Once you've reviewed our Refinancing Do's and Don'ts, click on one of the links below for more detailed refinancing information:
There are many terms related to loan refinancing, and to personal finances and property ownership in general. For those new to finances and refinancing many of these terms can seem confusing and overwhelming. But don't worry. We have a helpful Glossary to explain all the different terms and phrases you'll encounter. From Abstract of Title to Zoning Ordinances and everything in between is covered.
When refinancing a loan, it's crucial to take your credit score, also known as your FICO score into account. It's not just your finances that can have a huge impact on your ability to consolidate debt or reduce monthly loan payments. Every lender uses a consumer's credit history and FICO score to decide if they are worth lending money to. Though laws exist to protect consumers, lending institutions can still use FICO scores to approve or decline a loan request.

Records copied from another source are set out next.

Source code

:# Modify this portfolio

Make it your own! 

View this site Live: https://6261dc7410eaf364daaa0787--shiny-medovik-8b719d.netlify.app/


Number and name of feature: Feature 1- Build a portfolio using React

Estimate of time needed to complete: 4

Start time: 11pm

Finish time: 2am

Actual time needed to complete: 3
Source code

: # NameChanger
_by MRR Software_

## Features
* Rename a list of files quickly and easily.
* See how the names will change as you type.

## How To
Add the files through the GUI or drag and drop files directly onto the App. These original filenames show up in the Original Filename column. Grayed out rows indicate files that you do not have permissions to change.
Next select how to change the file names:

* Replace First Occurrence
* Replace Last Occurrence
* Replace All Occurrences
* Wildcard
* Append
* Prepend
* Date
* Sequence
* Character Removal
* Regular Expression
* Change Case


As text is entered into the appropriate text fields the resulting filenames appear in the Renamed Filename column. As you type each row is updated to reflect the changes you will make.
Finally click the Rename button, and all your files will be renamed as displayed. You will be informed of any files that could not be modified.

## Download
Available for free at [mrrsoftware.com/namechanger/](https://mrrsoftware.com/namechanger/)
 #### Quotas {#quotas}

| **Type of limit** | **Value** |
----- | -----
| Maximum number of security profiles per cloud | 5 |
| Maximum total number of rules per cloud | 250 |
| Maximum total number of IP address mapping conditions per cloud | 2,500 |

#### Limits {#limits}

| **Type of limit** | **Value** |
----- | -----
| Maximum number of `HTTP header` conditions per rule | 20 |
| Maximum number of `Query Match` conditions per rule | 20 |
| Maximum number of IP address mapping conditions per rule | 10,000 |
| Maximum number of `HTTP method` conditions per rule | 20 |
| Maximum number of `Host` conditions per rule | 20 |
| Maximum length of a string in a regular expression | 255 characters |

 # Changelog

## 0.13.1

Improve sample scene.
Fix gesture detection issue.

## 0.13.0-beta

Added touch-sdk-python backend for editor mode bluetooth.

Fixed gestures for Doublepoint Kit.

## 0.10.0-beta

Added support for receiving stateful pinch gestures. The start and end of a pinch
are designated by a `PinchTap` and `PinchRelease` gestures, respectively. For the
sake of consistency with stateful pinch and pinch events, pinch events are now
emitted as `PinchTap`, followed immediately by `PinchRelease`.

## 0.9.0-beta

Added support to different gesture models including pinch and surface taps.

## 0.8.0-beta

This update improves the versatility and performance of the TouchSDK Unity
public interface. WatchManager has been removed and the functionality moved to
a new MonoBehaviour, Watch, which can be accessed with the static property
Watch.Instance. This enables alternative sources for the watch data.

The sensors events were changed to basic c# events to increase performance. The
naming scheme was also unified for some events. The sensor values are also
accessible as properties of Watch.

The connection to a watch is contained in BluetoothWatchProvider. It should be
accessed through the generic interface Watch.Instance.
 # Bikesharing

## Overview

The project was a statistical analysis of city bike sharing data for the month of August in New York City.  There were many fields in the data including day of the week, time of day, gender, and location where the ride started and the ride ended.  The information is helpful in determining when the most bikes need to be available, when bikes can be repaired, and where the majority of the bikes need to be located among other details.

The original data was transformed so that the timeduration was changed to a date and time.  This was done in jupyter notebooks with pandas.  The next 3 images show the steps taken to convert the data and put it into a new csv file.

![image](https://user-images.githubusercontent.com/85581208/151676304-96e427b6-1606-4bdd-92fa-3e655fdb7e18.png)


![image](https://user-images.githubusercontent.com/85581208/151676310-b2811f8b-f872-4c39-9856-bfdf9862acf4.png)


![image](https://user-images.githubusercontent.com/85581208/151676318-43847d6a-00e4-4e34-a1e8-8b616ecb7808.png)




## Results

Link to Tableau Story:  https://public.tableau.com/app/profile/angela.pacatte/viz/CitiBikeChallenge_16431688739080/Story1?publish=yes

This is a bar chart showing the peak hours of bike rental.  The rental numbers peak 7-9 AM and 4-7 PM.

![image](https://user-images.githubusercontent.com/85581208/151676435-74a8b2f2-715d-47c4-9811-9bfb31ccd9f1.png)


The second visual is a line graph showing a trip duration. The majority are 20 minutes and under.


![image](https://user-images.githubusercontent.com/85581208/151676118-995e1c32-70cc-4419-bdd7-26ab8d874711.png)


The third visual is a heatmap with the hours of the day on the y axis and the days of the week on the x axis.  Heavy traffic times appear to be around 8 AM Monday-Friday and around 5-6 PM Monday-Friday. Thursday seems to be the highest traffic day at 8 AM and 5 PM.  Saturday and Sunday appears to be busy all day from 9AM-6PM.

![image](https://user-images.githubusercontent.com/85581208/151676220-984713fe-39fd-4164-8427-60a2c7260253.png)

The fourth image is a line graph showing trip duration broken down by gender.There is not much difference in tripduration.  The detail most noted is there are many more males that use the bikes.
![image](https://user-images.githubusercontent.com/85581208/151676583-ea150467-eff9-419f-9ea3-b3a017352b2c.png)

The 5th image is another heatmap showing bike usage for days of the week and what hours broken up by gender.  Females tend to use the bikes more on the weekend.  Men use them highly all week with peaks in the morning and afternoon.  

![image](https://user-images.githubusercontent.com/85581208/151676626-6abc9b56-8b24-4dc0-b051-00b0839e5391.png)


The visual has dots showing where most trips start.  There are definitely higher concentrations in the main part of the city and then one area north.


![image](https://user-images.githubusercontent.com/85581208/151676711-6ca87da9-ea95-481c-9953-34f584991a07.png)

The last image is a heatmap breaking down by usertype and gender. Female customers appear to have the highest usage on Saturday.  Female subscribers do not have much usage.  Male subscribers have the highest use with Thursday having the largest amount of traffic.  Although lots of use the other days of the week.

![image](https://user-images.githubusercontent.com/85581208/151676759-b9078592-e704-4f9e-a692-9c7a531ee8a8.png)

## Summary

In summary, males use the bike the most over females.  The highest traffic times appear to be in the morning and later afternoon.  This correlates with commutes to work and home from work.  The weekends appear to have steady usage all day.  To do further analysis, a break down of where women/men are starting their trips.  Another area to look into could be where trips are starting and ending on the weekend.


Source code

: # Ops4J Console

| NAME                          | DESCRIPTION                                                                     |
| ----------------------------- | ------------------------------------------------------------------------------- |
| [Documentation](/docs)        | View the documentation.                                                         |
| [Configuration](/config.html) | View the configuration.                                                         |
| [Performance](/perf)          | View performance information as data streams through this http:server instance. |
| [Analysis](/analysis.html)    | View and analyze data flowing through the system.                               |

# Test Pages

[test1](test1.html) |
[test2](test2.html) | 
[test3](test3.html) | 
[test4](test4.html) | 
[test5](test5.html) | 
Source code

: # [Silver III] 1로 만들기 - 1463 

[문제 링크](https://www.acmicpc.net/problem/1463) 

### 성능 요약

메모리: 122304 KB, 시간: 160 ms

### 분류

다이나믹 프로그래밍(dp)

But even people with bad credit or no credit have options. Don't accept the word of the first bank or lending institution you talk to. Shop around and compare refinance offers.
Just as importantly, identity fraud is on the rise. American consumers are increasingly being targeted by criminals, who steal their identity and credit card numbers, and use them to buy all sorts of goods and services. The net result is that the criminals often get away, leaving their victims with the bills. Frequently checking your credit history is the best way of keeping on top of such despicable activities.
Did you know that you can check your credit report for free?
Many states have laws requiring that when a company checks your credit history you can receive a complimentary copy of the report they receive. And now the three credit bureaus, Experian, Equifax, and TransUnion, participate in the AnnualCreditReport.com website. Consumers can use this website to request a free copy of their credit report once each year from each credit bureau. For more detailed credit reports and FICO scores contact each of the credit bureaus directly. For a small fee they'll provide you with everything you need to know to check your FICO score and fix any historical errors. With so many great tools available, there's no reason to delay in checking your credit history, and fixing any reporting mistakes.